## [Work instruction]
In every line of the records, look for "https", then report how many lines have it and nothing else.
*** Opening Information shown ***
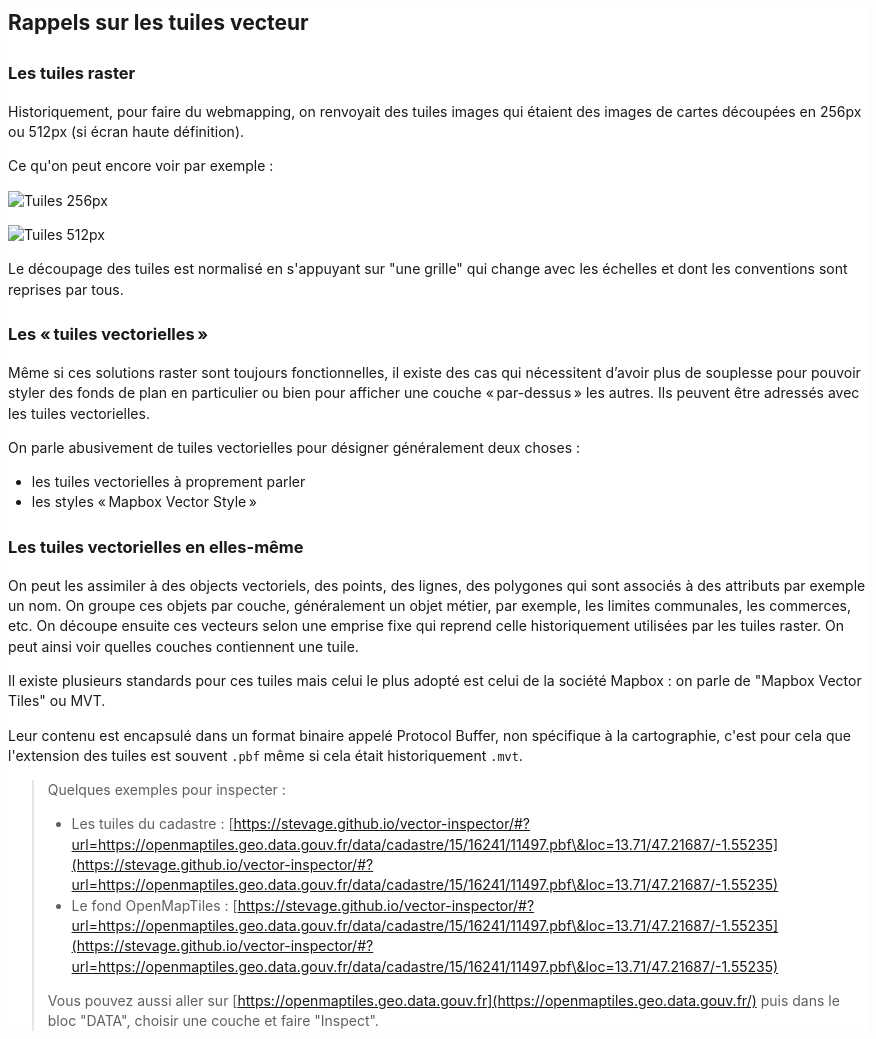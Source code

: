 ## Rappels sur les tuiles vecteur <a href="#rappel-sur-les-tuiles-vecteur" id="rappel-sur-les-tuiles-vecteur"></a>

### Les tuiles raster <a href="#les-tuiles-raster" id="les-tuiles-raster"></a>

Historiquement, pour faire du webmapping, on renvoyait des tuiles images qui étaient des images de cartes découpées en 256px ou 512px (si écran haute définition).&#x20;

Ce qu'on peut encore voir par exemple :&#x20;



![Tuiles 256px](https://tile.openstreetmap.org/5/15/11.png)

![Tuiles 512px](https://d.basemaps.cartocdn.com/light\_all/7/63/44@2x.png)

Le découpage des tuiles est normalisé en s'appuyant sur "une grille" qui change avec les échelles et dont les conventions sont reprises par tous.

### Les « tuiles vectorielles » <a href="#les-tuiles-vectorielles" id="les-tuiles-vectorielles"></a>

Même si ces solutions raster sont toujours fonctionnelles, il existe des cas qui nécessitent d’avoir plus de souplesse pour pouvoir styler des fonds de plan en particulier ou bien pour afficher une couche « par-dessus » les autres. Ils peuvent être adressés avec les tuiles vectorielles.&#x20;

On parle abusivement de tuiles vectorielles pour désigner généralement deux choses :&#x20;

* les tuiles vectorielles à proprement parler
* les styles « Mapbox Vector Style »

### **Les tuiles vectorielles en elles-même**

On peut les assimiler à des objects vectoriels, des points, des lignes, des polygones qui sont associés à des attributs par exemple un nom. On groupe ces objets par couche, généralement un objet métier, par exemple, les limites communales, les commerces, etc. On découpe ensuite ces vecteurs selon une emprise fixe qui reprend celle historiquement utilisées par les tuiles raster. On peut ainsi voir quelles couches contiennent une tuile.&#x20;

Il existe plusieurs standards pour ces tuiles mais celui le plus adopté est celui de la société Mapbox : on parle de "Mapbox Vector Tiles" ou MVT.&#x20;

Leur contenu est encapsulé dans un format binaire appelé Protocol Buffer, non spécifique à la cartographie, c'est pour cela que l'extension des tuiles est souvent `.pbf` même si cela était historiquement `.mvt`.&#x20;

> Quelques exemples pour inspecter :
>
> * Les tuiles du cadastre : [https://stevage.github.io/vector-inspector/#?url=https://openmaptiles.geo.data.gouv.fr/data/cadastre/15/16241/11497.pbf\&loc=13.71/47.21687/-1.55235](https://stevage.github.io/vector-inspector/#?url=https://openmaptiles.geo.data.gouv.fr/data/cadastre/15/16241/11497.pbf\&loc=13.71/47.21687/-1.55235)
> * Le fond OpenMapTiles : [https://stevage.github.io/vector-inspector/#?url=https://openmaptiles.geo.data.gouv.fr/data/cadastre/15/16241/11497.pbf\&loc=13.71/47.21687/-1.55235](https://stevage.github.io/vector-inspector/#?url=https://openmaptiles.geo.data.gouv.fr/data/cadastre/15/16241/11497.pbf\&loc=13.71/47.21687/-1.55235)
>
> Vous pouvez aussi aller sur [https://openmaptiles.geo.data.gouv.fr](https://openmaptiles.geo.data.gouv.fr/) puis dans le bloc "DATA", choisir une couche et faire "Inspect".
*** Closing Information shown ***
## [Task output]
5